▸ Task goal
What is needed here is every line of the records that includes "banco".

▸ Input data
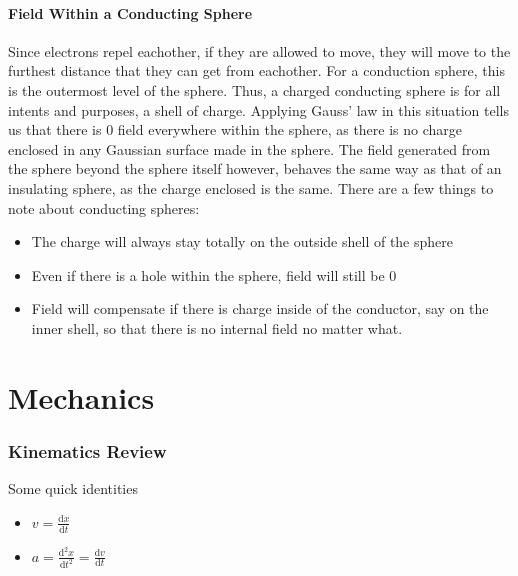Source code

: \documentclass[a4paper,12pt]{article}
\begin{document}
				\subsection{Field Within a Conducting Sphere}
						Since electrons repel eachother, if they are allowed to move, they will move to the furthest distance that they can get from eachother. For a conduction sphere, this is the outermost level of the sphere. Thus, a charged conducting sphere is for all intents and purposes, a shell of charge. Applying Gauss' law in this situation tells us that there is 0 field everywhere within the sphere, as there is no charge enclosed in any Gaussian surface made in the sphere. The field generated from the sphere beyond the sphere itself however, behaves the same way as that of an insulating sphere, as the charge enclosed is the same. 
						There are a few things to note about conducting spheres:
						\begin{itemize}
								\item The charge will always stay totally on the outside shell of the sphere
								\item Even if there is a hole within the sphere, field will still be 0
								\item Field will compensate if there is charge inside of the conductor, say on the inner shell, so that there is no internal field no matter what. 
						\end{itemize}
				\setcounter{subsubsection}{0}
\setcounter{section}{0}
\setcounter{subsection}{0}
\setcounter{subsubsection}{0}
\newpage

\part{Mechanics}
		\section{Kinematics Review}
		Some quick identities
		\begin{itemize}
				\item $v = \frac{\mathrm{d}x}{\mathrm{d}t}$
				\item $a = \frac{\mathrm{d}^{2}x}{\mathrm{d}t^{2}} = \frac{\mathrm{d}v}{\mathrm{d}t}$
		\end{itemize}
\end{document}
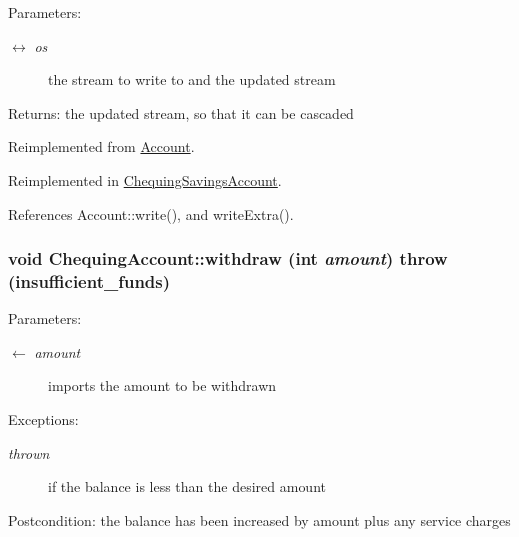 \begin{Desc}
\item[Parameters:]
\begin{description}
\item[\mbox{$\leftrightarrow$} {\em os}]the stream to write to and the updated stream \end{description}
\end{Desc}
\begin{Desc}
\item[Returns:]the updated stream, so that it can be cascaded \end{Desc}


Reimplemented from \hyperlink{classAccount_65f80b996aecc07bcb5ddd31fcb0b063}{Account}.

Reimplemented in \hyperlink{classChequingSavingsAccount_61888979bbaf273b2c20f92d2f41f226}{ChequingSavingsAccount}.

References Account::write(), and writeExtra().\hypertarget{classChequingAccount_14b54359ca8a5260b7decf0aa9bb04d2}{
\subsubsection[withdraw]{\setlength{\rightskip}{0pt plus 5cm}void ChequingAccount::withdraw (int {\em amount})  throw (insufficient\_\-funds)}}
\label{classChequingAccount_14b54359ca8a5260b7decf0aa9bb04d2}


\begin{Desc}
\item[Parameters:]
\begin{description}
\item[\mbox{$\leftarrow$} {\em amount}]imports the amount to be withdrawn \end{description}
\end{Desc}
\begin{Desc}
\item[Exceptions:]
\begin{description}
\item[{\em thrown}]if the balance is less than the desired amount \end{description}
\end{Desc}
\begin{Desc}
\item[Postcondition:]the balance has been increased by amount plus any service charges \end{Desc}


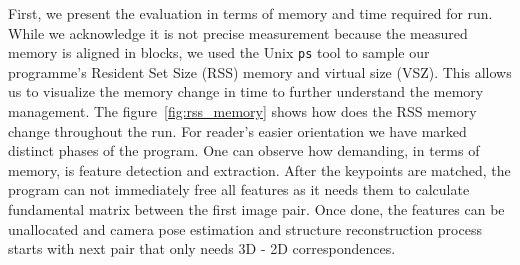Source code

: First, we present the evaluation in terms of memory and time required for run. While we acknowledge it is not precise measurement because the measured memory is aligned in blocks, we used the Unix \texttt{ps} tool to sample our programme's Resident Set Size (RSS) memory and virtual size (VSZ). This allows us to visualize the memory change in time to further understand the memory management. The figure~\ref{fig:rss_memory} shows how does the RSS memory change throughout the run. For reader's easier orientation we have marked distinct phases of the program. One can observe how demanding, in terms of memory, is feature detection and extraction. After the keypoints are matched, the program can not immediately free all features as it needs them to calculate fundamental matrix between the first image pair. Once done, the features can be unallocated and camera pose estimation and structure reconstruction process starts with next pair that only needs 3D - 2D correspondences.
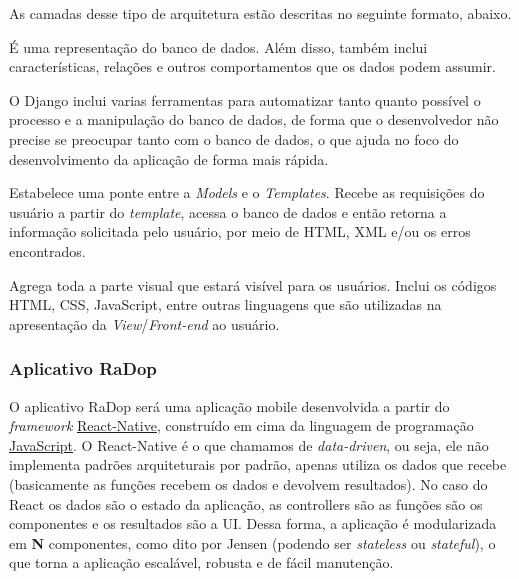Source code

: As camadas desse tipo de arquitetura estão descritas no seguinte
formato, abaixo.

\label{model}

É uma representação do banco de dados. Além disso, também inclui
características, relações e outros comportamentos que os dados podem
assumir.

O Django inclui varias ferramentas para automatizar tanto quanto
possível o processo e a manipulação do banco de dados, de forma que o
desenvolvedor não precise se preocupar tanto com o banco de dados, o que
ajuda no foco do desenvolvimento da aplicação de forma mais rápida.

\label{view}

Estabelece uma ponte entre a \emph{Models} e o \emph{Templates}. Recebe
as requisições do usuário a partir do \emph{template}, acessa o banco de
dados e então retorna a informação solicitada pelo usuário, por meio de
HTML, XML e/ou os erros encontrados.

\label{template}

Agrega toda a parte visual que estará visível para os usuários. Inclui
os códigos HTML, CSS, JavaScript, entre outras linguagens que são
utilizadas na apresentação da \emph{View}/\emph{Front-end} ao usuário.

\subsubsection{Aplicativo RaDop}\label{aplicativo-radop}

O aplicativo RaDop será uma aplicação mobile desenvolvida a partir do
\emph{framework} \href{https://facebook.github.io/react-native/}{React-Native}, construído em cima da
linguagem de programação \href{https://www.javascript.com/}{JavaScript}. O
React-Native é o que chamamos de \emph{data-driven}, ou seja, ele não
implementa padrões arquiteturais por padrão, apenas utiliza os dados que
recebe (basicamente as funções recebem os dados e devolvem resultados).
No caso do React os dados são o estado da aplicação, as controllers são
as funções são os componentes e os resultados são a UI. Dessa forma, a
aplicação é modularizada em \textbf{N} componentes, como dito por Jensen \cite{jensen2018} (podendo ser
\emph{stateless} ou \emph{stateful}), o que torna a aplicação escalável,
robusta e de fácil manutenção.

\label{stateless}

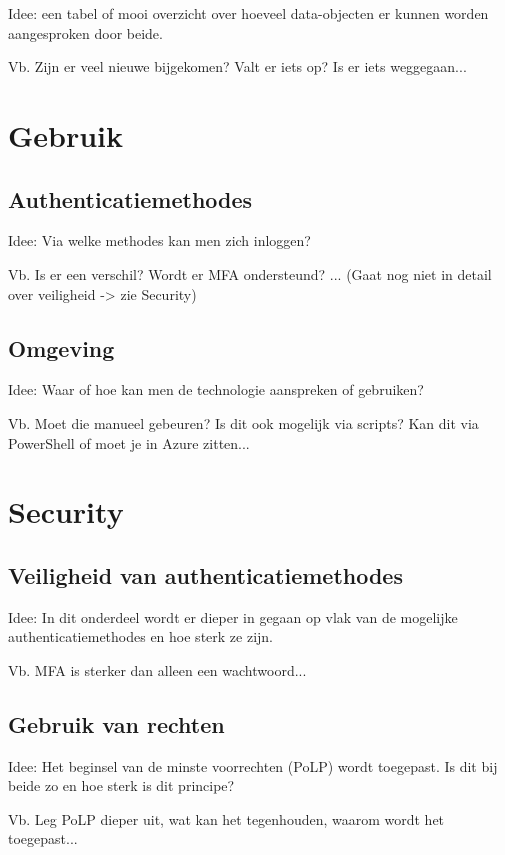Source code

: Idee: een tabel of mooi overzicht over hoeveel data-objecten er kunnen worden aangesproken door beide.

Vb. Zijn er veel nieuwe bijgekomen? Valt er iets op? Is er iets weggegaan...



\section{Gebruik}

\subsection{Authenticatiemethodes}

Idee: Via welke methodes kan men zich inloggen? 

Vb. Is er een verschil? Wordt er MFA ondersteund? ... (Gaat nog niet in detail over veiligheid -> zie Security)

\subsection{Omgeving}

Idee: Waar of hoe kan men de technologie aanspreken of gebruiken?

Vb. Moet die manueel gebeuren? Is dit ook mogelijk via scripts? Kan dit via PowerShell of moet je in Azure zitten...


\section{Security}

\subsection{Veiligheid van authenticatiemethodes}

Idee: In dit onderdeel wordt er dieper in gegaan op vlak van de mogelijke authenticatiemethodes en hoe sterk ze zijn.

Vb. MFA is sterker dan alleen een wachtwoord...

\subsection{Gebruik van rechten}

Idee: Het beginsel van de minste voorrechten (PoLP) wordt toegepast. Is dit bij beide zo en hoe sterk is dit principe?

Vb. Leg PoLP dieper uit, wat kan het tegenhouden, waarom wordt het toegepast...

▸ Written answer
É uma representação do banco de dados. Além disso, também inclui
possível o processo e a manipulação do banco de dados, de forma que o
desenvolvedor não precise se preocupar tanto com o banco de dados, o que
as requisições do usuário a partir do \emph{template}, acessa o banco de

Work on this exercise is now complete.